Ricoeur explains that our market economy is founded on the law of equivalence or exchange, but this system is not eternal. In fact, “Ethnology tells us of an economy of the gift more ancient than that of exchange.” Then he challenges his listeners: “Is not our task at the national level, and even more at the international level, to bring about the economy of the gift within a modern context. Is not our task to rectify by some positive interventions, the inequality which results precisely from our application to all our economic and commercial relations of the logic of equivalence?”
Whether he is relying upon Ricoeur or not, or aware of this sermon of Ricoeur, this is precisely what Pope Benedict is challenging us to bring about. In accord with the social teaching of the Church, the Pope clearly sees the need for justice, but that is not sufficient in our complex world of inequalities. “The logic of gift does not exclude justice, nor does it merely sit alongside it as a second element added from without; on the other hand, economic, social and political development, if it is to be authentically human, needs to make room for the principle of gratuitousness as an expression of fraternity” (34). Again, “the logic of gift as an expression of fraternity can and must find their place within normal economic activity” This is a human demand at the present time, but it is also demanded by economic logic.

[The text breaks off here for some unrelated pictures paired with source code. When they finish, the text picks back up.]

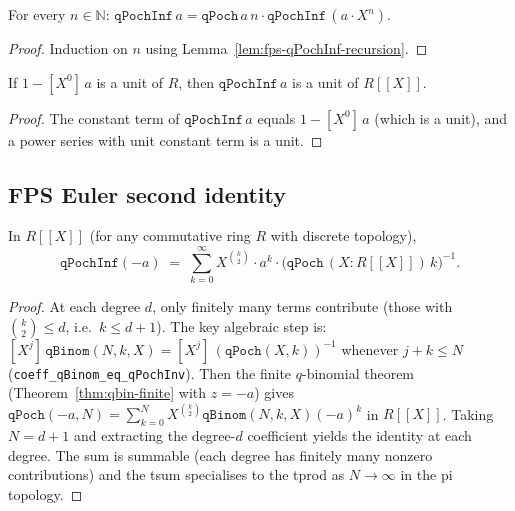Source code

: \begin{lemma}\label{lem:fps-qPochInf-eq-qPoch-mul}\leanok{}
For every $n \in \mathbb{N}$:
$\texttt{qPochInf}\,a = \texttt{qPoch}\,a\,n \cdot \texttt{qPochInf}\,(a\cdot X^n)$.
\end{lemma}

\begin{proof}\leanok Induction on $n$ using Lemma~\ref{lem:fps-qPochInf-recursion}. \end{proof}

\begin{lemma}\label{lem:fps-isUnit-qPochInf}\leanok{}
If $1 - [X^0]\,a$ is a unit of $R$, then $\texttt{qPochInf}\,a$ is a unit
of $R[\![ X]\!]$.
\end{lemma}

\begin{proof}\leanok
The constant term of $\texttt{qPochInf}\,a$ equals $1 - [X^0]\,a$
(which is a unit), and a power series with unit constant term is a unit.
\end{proof}

\subsection{FPS Euler second identity}
\label{subsec:fps-euler2}

\begin{theorem}\label{thm:fps-euler-second}\leanok{}
In $R[\![ X]\!]$ (for any commutative ring $R$ with discrete topology),
\[
  \texttt{qPochInf}(-a)
  \;=\; \sum_{k=0}^{\infty} X^{\binom{k}{2}}\cdot a^k \cdot
        \bigl(\texttt{qPoch}\,(X : R[\![ X]\!])\,k\bigr)^{-1}.
\]
\end{theorem}

\begin{proof}\leanok
At each degree $d$, only finitely many terms contribute (those with
$\binom{k}{2} \le d$, i.e.\ $k \le d+1$). The key algebraic step is:
$[X^j]\,\texttt{qBinom}(N, k, X) = [X^j]\,(\texttt{qPoch}(X,k))^{-1}$
whenever $j + k \le N$ (\texttt{coeff\_qBinom\_eq\_qPochInv}).
Then the finite $q$-binomial theorem
(Theorem~\ref{thm:qbin-finite} with $z = -a$) gives
$\texttt{qPoch}(-a, N) = \sum_{k=0}^{N} X^{\binom{k}{2}} \texttt{qBinom}(N,k,X) (-a)^k$
in $R[\![ X]\!]$. Taking $N = d+1$ and extracting the degree-$d$
coefficient yields the identity at each degree. The sum is summable (each
degree has finitely many nonzero contributions) and the tsum specialises to
the tprod as $N \to \infty$ in the pi topology.
\end{proof}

It is a demand both of charity and of truth” (36), and is strongly opposed to the purely consumerist and utilitarian view of life (34)
Pope Benedict desires that this logic of the gift enter at three levels, the market, the State and civil society. He notes that “in the past it was possible to argue that justice had to come first and gratuitousness could follow afterwards, as a complement, today it is clear that without gratuitousness, there can be no justice in the first place” (38). This is the only way to defeat underdevelopment and create community. He notes that this “market of gratuitousness does not exist, and attitudes of gratuitousness cannot be established by law. Yet both the market and politics need individuals who are open to reciprocal gift” (39).
Going back to the essay of Ricoeur, the Pope is calling us to reach higher and even in the realm of economics to live on the level of grace/gratuity - to follow the way and teaching of Jesus Christ which is the way of generous, unconditional love, the way of the Sermon on the Mount. Without using the word grace, this is his challenge, to move to the “rule of superabundance”, and put into practice “principles other than those of pure profit” (37). Will economists and world leaders hear this challenge and move to, or begin to include this higher “logic of the unconditional gift”(37)? Will they outrightly reject it, or will it become part of their ongoing discussion, for example on the reduction or elimination of the unpayable debts that bind so many poorer nations? That remains to be seen.
Peter Schineller, S.J.
Ricoeur's "The Logic of Jesus, the Logic of God" and "Love and Justice," in his Figuring the Sacred: Religion, Narrative, and Imagination, trans. David Pellauer, ed. Mark I. Wallace (Minneapolis: Fortress Press, 1995), pp. 279–83 and 315–29, respectively.